Lake Hartwell Fisheries Habitat Improvement Underway

The S.C. Department of Natural Resources’ first fisheries habitat improvement project on Lake Hartwell resulting from the Twelve Mile Creek PCB settlement is underway at Cherry Crossing cove adjacent to their Clemson office.

The habitat improvements on Lake Hartwell, underway since April, include concrete/rock/wood structures embedded on the lake floor in shallow and deep water, aquatic vegetation, cabled-down trees along the shoreline, bank stabilization and gravel spawning beds.

“The expected benefits of habitat restoration include improved spawning success, an increase in refuge and cover habitat for fish, improved forage activity and erosion control,” said Amy B. Chastain, DNR fisheries biologist and coordinator of the habitat improvement project. “We hope that this work will improve recreational fishing considerably in this section of Lake Hartwell.”

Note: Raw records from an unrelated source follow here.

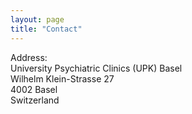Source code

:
 ```yaml
---
layout: page
title: "Contact"
---
```


Address: <br />
University Psychiatric Clinics (UPK) Basel <br />
Wilhelm Klein-Strasse 27 <br />
4002 Basel <br />
Switzerland

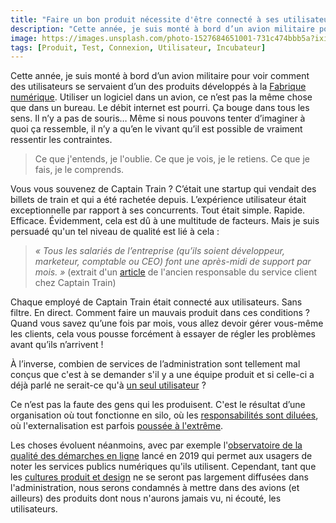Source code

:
 ```yaml
---
title: "Faire un bon produit nécessite d'être connecté à ses utilisateurs"
description: "Cette année, je suis monté à bord d’un avion militaire pour voir comment des utilisateurs se servaient d’un des produits développés à la Fabrique numérique."
image: https://images.unsplash.com/photo-1527684651001-731c474bbb5a?ixid=MXwxMjA3fDB8MHxwaG90by1wYWdlfHx8fGVufDB8fHw%3D&ixlib=rb-1.2.1&auto=format&fit=crop&w=1200&q=80
tags: [Produit, Test, Connexion, Utilisateur, Incubateur]
---
```


Cette année, je suis monté à bord d’un avion militaire pour voir comment des utilisateurs se servaient d’un des produits développés à la [Fabrique numérique](https://beta.gouv.fr/incubateurs/fabnumdef.html). Utiliser un logiciel dans un avion, ce n’est pas la même chose que dans un bureau. Le débit internet est pourri. Ça bouge dans tous les sens. Il n’y a pas de souris… Même si nous pouvons tenter d’imaginer à quoi ça ressemble, il n’y a qu’en le vivant qu’il est possible de vraiment ressentir les contraintes.

> Ce que j'entends, je l'oublie. Ce que je vois, je le retiens. Ce que je fais, je le comprends.

Vous vous souvenez de Captain Train ? C’était une startup qui vendait des billets de train et qui a été rachetée depuis. L’expérience utilisateur était exceptionnelle par rapport à ses concurrents. Tout était simple. Rapide. Efficace. Évidemment, cela est dû à une multitude de facteurs. Mais je suis persuadé qu'un tel niveau de qualité est lié à cela :

> _« Tous les salariés de l’entreprise (qu’ils soient développeur, marketeur, comptable ou CEO) font une après-midi de support par mois. »_ (extrait d'un [article](https://medium.com/@djo/obsession-service-client-captain-train-cb0b91467fd9) de l'ancien responsable du service client chez Captain Train)

Chaque employé de Captain Train était connecté aux utilisateurs. Sans filtre. En direct. Comment faire un mauvais produit dans ces conditions ? Quand vous savez qu’une fois par mois, vous allez devoir gérer vous-même les clients, cela vous pousse forcément à essayer de régler les problèmes avant qu’ils n’arrivent !

À l’inverse, combien de services de l’administration sont tellement mal conçus que c'est à se demander s'il y a une équipe produit et si celle-ci a déjà parlé ne serait-ce qu'à [un seul utilisateur](https://f14e.fr/2019/09/30/sortez-batiment-pour-tester-produit/) ?

Ce n’est pas la faute des gens qui les produisent. C'est le résultat d’une organisation où tout fonctionne en silo, où les [responsabilités sont diluées](https://f14e.fr//2019/09/06/skin-in-the-game-startups-detat/), où l'externalisation est parfois [poussée à l'extrême](https://twitter.com/HenriVerdier/status/1332368522064916480).

Les choses évoluent néanmoins, avec par exemple l'[observatoire de la qualité des démarches en ligne](https://observatoire.numerique.gouv.fr/observatoire/) lancé en 2019 qui permet aux usagers de noter les services publics numériques qu'ils utilisent. Cependant, tant que les [cultures produit et design](https://f14e.fr/2019/12/23/qualite-startups-vs-administration/) ne se seront pas largement diffusées dans l'administration, nous serons condamnés à mettre dans des avions (et ailleurs) des produits dont nous n'aurons jamais vu, ni écouté, les utilisateurs.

This project is the result of the 2006 settlement with Schlumberger Technology Corp. for damages to the recreational fisheries in Lake Hartwell due to PCB contamination. The habitat project received $2.8 million from this settlement. The initial phase of the project was purchasing equipment, such as a barge and tractors, and materials for the habitat improvement work at Cherry Crossing cove.

Hazard buoys to alert boaters of underwater structures have been deployed to mark entrance into the habitat improvement area in Cherry Crossing cove. Habitat work on Lake Hartwell is expected to run at least 10 years, according to Chastain, and other coves will be included once the Cherry Crossing cove work is completed, expected by the end of 2014.

When the habitat improvement work moves to a new cove, the Cherry Crossing work area will be the site of a new fishing pier, along with additional parking, that will be constructed near the Clemson DNR office, Chastain said.